Nothing but the lines from the one containing "CNC 的[cbosdonnat]开辟了一条纤维素道路，[将手工加工的木制键帽与 3D" through the one containing "从挖空底部开始很有意义，而不", both included, should be given again, each exactly as written below.

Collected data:
========================================

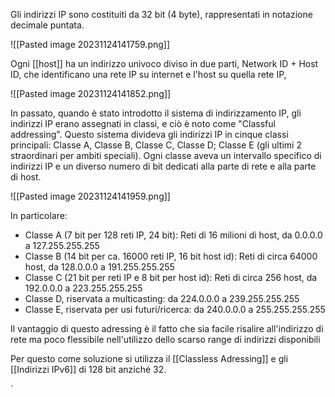 Gli indirizzi IP sono costituiti da 32 bit (4 byte), rappresentati in notazione decimale puntata.

![[Pasted image 20231124141759.png]]

Ogni [[host]] ha un indirizzo univoco diviso in due parti, Network ID + Host ID, che identificano una rete IP su internet e l'host su quella rete IP,

![[Pasted image 20231124141852.png]]

In passato, quando è stato introdotto il sistema di indirizzamento IP, gli indirizzi IP erano assegnati in classi, e ciò è noto come "Classful addressing". Questo sistema divideva gli indirizzi IP in cinque classi principali: Classe A, Classe B, Classe C, Classe D; Classe E (gli ultimi 2 straordinari per ambiti speciali). Ogni classe aveva un intervallo specifico di indirizzi IP e un diverso numero di bit dedicati alla parte di rete e alla parte di host. 

![[Pasted image 20231124141959.png]]

In particolare:
- Classe A (7 bit per 128 reti IP, 24 bit): Reti di 16 milioni di host, da 0.0.0.0 a 127.255.255.255
- Classe B (14 bit per ca. 16000 reti IP, 16 bit host id):  Reti di circa 64000 host, da  128.0.0.0 a 191.255.255.255
- Classe C (21 bit per reti IP e 8 bit per host id): Reti di circa 256 host, da 192.0.0.0 a 223.255.255.255
- Classe D, riservata a multicasting: da 224.0.0.0 a 239.255.255.255
- Classe E, riservata per usi futuri/ricerca: da 240.0.0.0 a 255.255.255.255

Il vantaggio di questo adressing è il fatto che sia facile risalire all'indirizzo di rete ma poco flessibile nell'utilizzo dello scarso range di indirizzi disponibili

Per questo come soluzione si utilizza il [[Classless Adressing]] e gli [[Indirizzi IPv6]] di 128 bit anziché 32.

`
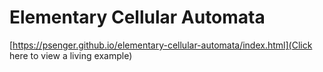 # Elementary Cellular Automata

[https://psenger.github.io/elementary-cellular-automata/index.html](Click here to view a living example)
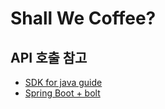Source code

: # Shall We Coffee?

## API 호출 참고
- [SDK for java guide](https://slack.dev/java-slack-sdk/guides/web-api-basics)
- [Spring Boot + bolt](https://slack.dev/java-slack-sdk/guides/supported-web-frameworks)
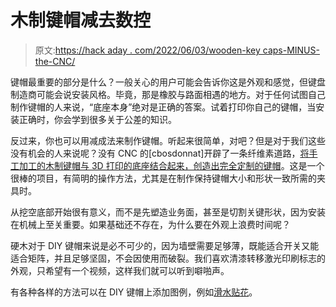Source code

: # 木制键帽减去数控

> 原文:[https://hack aday . com/2022/06/03/wooden-key caps-MINUS-the-CNC/](https://hackaday.com/2022/06/03/wooden-keycaps-minus-the-cnc/)

键帽最重要的部分是什么？一般关心的用户可能会告诉你这是外观和感觉，但键盘制造商可能会说安装风格。毕竟，那是橡胶与路面相遇的地方。对于任何试图自己制作键帽的人来说，“底座本身”绝对是正确的答案。试着打印你自己的键帽，当安装正确时，你会学到很多关于公差的知识。

反过来，你也可以用减成法来制作键帽。听起来很简单，对吧？但是对于我们这些没有机会的人来说呢？没有 CNC 的[cbosdonnat]开辟了一条纤维素道路，[将手工加工的木制键帽与 3D 打印的底座结合起来，创造出完全定制的键帽](https://www.instructables.com/Wooden-Keycaps-Using-Hand-Tools/)。这是一个很棒的项目，有简明的操作方法，尤其是在制作保持键帽大小和形状一致所需的夹具时。

从挖空底部开始很有意义，而不是先塑造业务面，甚至是切割关键形状，因为安装在机械上至关重要。如果基础还不存在，为什么要在外观上浪费时间呢？

硬木对于 DIY 键帽来说是必不可少的，因为墙壁需要足够薄，既能适合开关又能适合矩阵，并且足够坚固，不会因使用而破裂。我们喜欢清漆转移激光印刷标志的外观，只希望有一个视频，这样我们就可以听到噼啪声。

有各种各样的方法可以在 DIY 键帽上添加图例，例如[滑水贴花](https://hackaday.com/2021/06/12/waterslide-decals-for-wingding-keycaps/)。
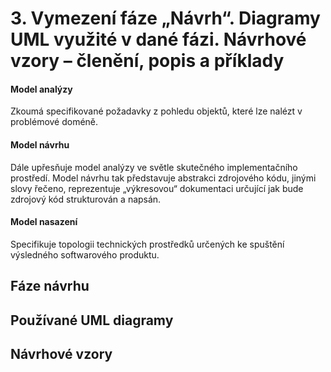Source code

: # 3. Vymezení fáze „Návrh“. Diagramy UML využité v dané fázi. Návrhové vzory – členění, popis a příklady

#### Model analýzy

Zkoumá specifikované požadavky z pohledu objektů, které lze
nalézt v problémové doméně.

#### Model návrhu

Dále upřesňuje model analýzy ve světle skutečného implementačního
prostředí. Model návrhu tak představuje abstrakci zdrojového kódu, jinými slovy
řečeno, reprezentuje „výkresovou“ dokumentaci určující jak bude zdrojový kód
strukturován a napsán.

#### Model nasazení

Specifikuje topologii technických prostředků určených ke spuštění
výsledného softwarového produktu.

## Fáze návrhu

## Používané UML diagramy

## Návrhové vzory
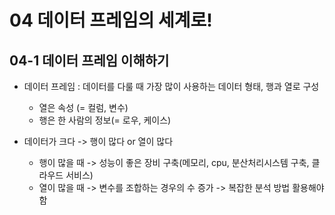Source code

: # 04 데이터 프레임의 세계로!
## 04-1 데이터 프레임 이해하기


- 데이터 프레임 : 데이터를 다룰 때 가장 많이 사용하는 데이터 형태, 행과 열로 구성
  - 열은 속성 (= 컬럼, 변수)
  - 행은 한 사람의 정보(= 로우, 케이스)

- 데이터가 크다 -> 행이 많다 or 열이 많다
  - 행이 많을 때 -> 성능이 좋은 장비 구축(메모리, cpu, 분산처리시스템 구축, 클라우드 서비스)
  - 열이 많을 때 -> 변수를 조합하는 경우의 수 증가 -> 복잡한 분석 방법 활용해야 함


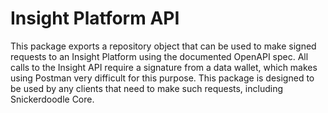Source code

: # Insight Platform API

This package exports a repository object that can be used to make signed requests to an Insight Platform using the documented OpenAPI spec. All calls to the Insight API require a signature from a data wallet, which makes using Postman very difficult for this purpose. This package is designed to be used by any clients that need to make such requests, including Snickerdoodle Core.
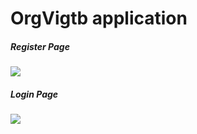 # OrgVigtb application
<div class="row">
  <div> <h5>Register Page</h1>
    <img src="https://github.com/user-attachments/assets/40e43c59-63e1-4421-97fe-e05d780c1d88"/></div>
<div><h5>Login Page</h1>
<img src="https://github.com/user-attachments/assets/c763fcd4-6c61-4fc8-9b0c-8109b0815254"/></div>
</div>


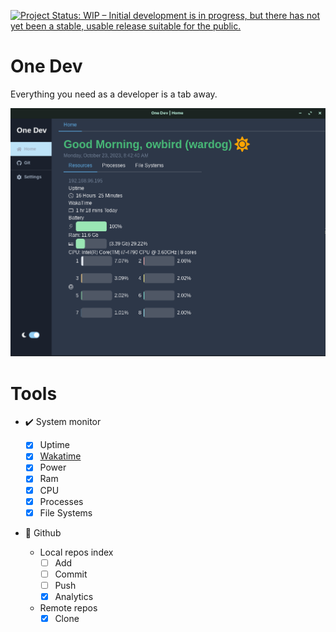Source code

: [![Project Status: WIP – Initial development is in progress, but there has not yet been a stable, usable release suitable for the public.](https://www.repostatus.org/badges/latest/wip.svg)](https://www.repostatus.org/#wip)

# One Dev

Everything you need as a developer is a tab away.

![ss](assets/ss.png)

# Tools

- :heavy_check_mark: System monitor

  - [x] Uptime
  - [x] [Wakatime](https://wakatime.com)
  - [x] Power
  - [x] Ram
  - [x] CPU
  - [x] Processes
  - [x] File Systems

- :construction: Github

  - Local repos index
    - [ ] Add
    - [ ] Commit
    - [ ] Push
    - [x] Analytics
  - Remote repos
    - [x] Clone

========================================

> Exercise solution
反过来，你也可以用减成法来制作键帽。听起来很简单，对吧？但是对于我们这些没有机会的人来说呢？没有 CNC 的[cbosdonnat]开辟了一条纤维素道路，[将手工加工的木制键帽与 3D 打印的底座结合起来，创造出完全定制的键帽](https://www.instructables.com/Wooden-Keycaps-Using-Hand-Tools/)。这是一个很棒的项目，有简明的操作方法，尤其是在制作保持键帽大小和形状一致所需的夹具时。

从挖空底部开始很有意义，而不是先塑造业务面，甚至是切割关键形状，因为安装在机械上至关重要。如果基础还不存在，为什么要在外观上浪费时间呢？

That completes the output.